With the approval process being accelerated by both public and private factors, production could begin as early as 2015. Quebec’s regulations  call for provincial environmental impact assessments only when projects have a daily metal ore production capacity that is considerably higher than the national standard—7,000 metric tons per day versus 3,000 in the Canadian Environmental Assessment Act. What’s more, by categorizing HREE in the same regulatory group as other metals, these tonnage minimums fail to reflect the higher toxicity and environmental costs of heavy rare earths extraction.

Because of this, the Kipawa project does not trigger a provincial-level assessment. It only requires clearance from the Canadian Environmental Assessment Agency and a certificate of authorization granted by the provincial Minister of Sustainable Development, Environment and Parks.

On the private side, the assessment process has been fast-tracked by a series of multimillion-dollar payments from TRECan to Matamec ($16M as of April 2013). According to Matamec president André Gauthier in a July 2012 press release, this makes Matamec “the only rare earth exploration company to have received funds to accelerate and complete a feasibility study and an environmental and social impact assessment study of a HREE deposit.”

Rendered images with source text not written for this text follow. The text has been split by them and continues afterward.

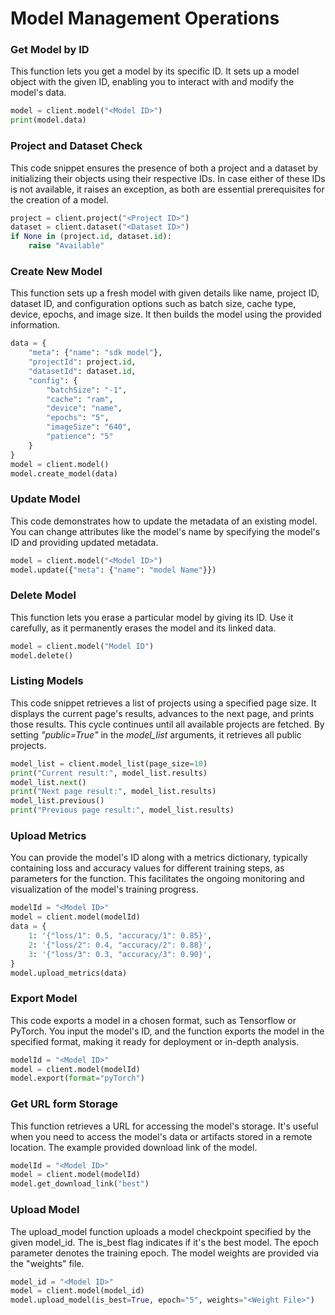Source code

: # Model Management Operations

### Get Model by ID

This function lets you get a model by its specific ID. It sets up a model object with the given ID, enabling you to interact with and modify the model's data.

```python
model = client.model("<Model ID>")
print(model.data)
```

### Project and Dataset Check

This code snippet ensures the presence of both a project and a dataset by initializing their objects using their respective IDs. In case either of these IDs is not available, it raises an exception, as both are essential prerequisites for the creation of a model.

```python
project = client.project("<Project ID>")
dataset = client.dataset("<Dataset ID>")
if None in (project.id, dataset.id):
    raise "Available"
```

### Create New Model

This function sets up a fresh model with given details like name, project ID, dataset ID, and configuration options such as batch size, cache type, device, epochs, and image size. It then builds the model using the provided information.

```python
data = {
    "meta": {"name": "sdk model"},
    "projectId": project.id,
    "datasetId": dataset.id,
    "config": {
        "batchSize": "-1",
        "cache": "ram",
        "device": "name",
        "epochs": "5",
        "imageSize": "640",
        "patience": "5"
    }
}
model = client.model()
model.create_model(data)
```

### Update Model

This code demonstrates how to update the metadata of an existing model. You can change attributes like the model's name by specifying the model's ID and providing updated metadata.

```python
model = client.model("<Model ID>")
model.update({"meta": {"name": "model Name"}})
```

### Delete Model

This function lets you erase a particular model by giving its ID. Use it carefully, as it permanently erases the model and its linked data.

```python
model = client.model("Model ID")
model.delete()
```

### Listing Models

This code snippet retrieves a list of projects using a specified page size. It displays the current page's results, advances to the next page, and prints those results. This cycle continues until all available projects are fetched. By setting _"public=True"_ in the _model_list_ arguments, it retrieves all public projects.

```python
model_list = client.model_list(page_size=10)
print("Current result:", model_list.results)
model_list.next()
print("Next page result:", model_list.results)
model_list.previous()
print("Previous page result:", model_list.results)
```

### Upload Metrics

You can provide the model's ID along with a metrics dictionary, typically containing loss and accuracy values for different training steps, as parameters for the function. This facilitates the ongoing monitoring and visualization of the model's training progress.

```python
modelId = "<Model ID>"
model = client.model(modelId)
data = {
    1: '{"loss/1": 0.5, "accuracy/1": 0.85}',
    2: '{"loss/2": 0.4, "accuracy/2": 0.88}',
    3: '{"loss/3": 0.3, "accuracy/3": 0.90}',
}
model.upload_metrics(data)
```

### Export Model

This code exports a model in a chosen format, such as Tensorflow or PyTorch. You input the model's ID, and the function exports the model in the specified format, making it ready for deployment or in-depth analysis.

```python
modelId = "<Model ID>"
model = client.model(modelId)
model.export(format="pyTorch")
```

### Get URL form Storage

This function retrieves a URL for accessing the model's storage. It's useful when you need to access the model's data or artifacts stored in a remote location. The example provided download link of the model.

```python
modelId = "<Model ID>"
model = client.model(modelId)
model.get_download_link("best")
```

### Upload Model

The upload_model function uploads a model checkpoint specified by the given model_id. The is_best flag indicates if it's the best model. The epoch parameter denotes the training epoch. The model weights are provided via the "weights" file.

```python
model_id = "<Model ID>"
model = client.model(model_id)
model.upload_model(is_best=True, epoch="5", weights="<Weight File>")
```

The chiefs of Eagle Village and Wolf Lake First Nations have been demanding a consent-based consultation and review process since the project was quietly made public in 2011—one that exceeds “stakeholder” consultation standards and acknowledges the traditional relationship of the Algonquin people to the land. Residents only became widely aware of Matamec’s plans following the company’s community consultation session in April 2013.

Jamie Lee McKenzie has not been impressed by Matamec’s consultations. “They come in and they have a meeting…and they tell us all the good things about the mine,” McKenzie told The Dominion. “[They say,] ‘It will give you jobs. We need this to make batteries for green living,’ but that’s it.”

Local organizers told The Dominion that a Matamec-chaired community focus group had been cancelled during the early summer after one local participant asked that her critical questions be included in the group’s minutes. Following what many residents see as the failure of Matamec and provincial assessment agencies to meaningfully engage with Kipawa residents, the community has taken matters into their own hands.

In the summer of 2013, Kipawa residents began to organize, with the leadership of Eagle Village and Wolf Lake members. Petitions containing over 2,500 signatures were sent to provincial ministers, demanding a provincial environmental assessment as well as “public hearings to review the Mining Act…to strengthen rare earth environmental monitoring.” As of late November, there had been no official responses to the petitions, and no positive response to letter-writing campaigns directed at the office of the federal Minister of Environment. (Quebec adopted a new Mining Act in early December, as this article went to print.)

But demands have grown beyond calls for review. “We’re not okay with the BAPE [provincial assessment]; we’re not okay with the mine,” said Mary McKenzie. “We’re against the [project] 100 per cent.” In September, McKenzie helped organize a 100-person anti-mine protest on the shores of Kipawa Lake. In November, the resistance network formalized their association as the Lake Kipawa Protection Society, committed to stopping the mine through regional education, local solidarity, and creative resistance strategies like a “Tarnish Toyota” day of action.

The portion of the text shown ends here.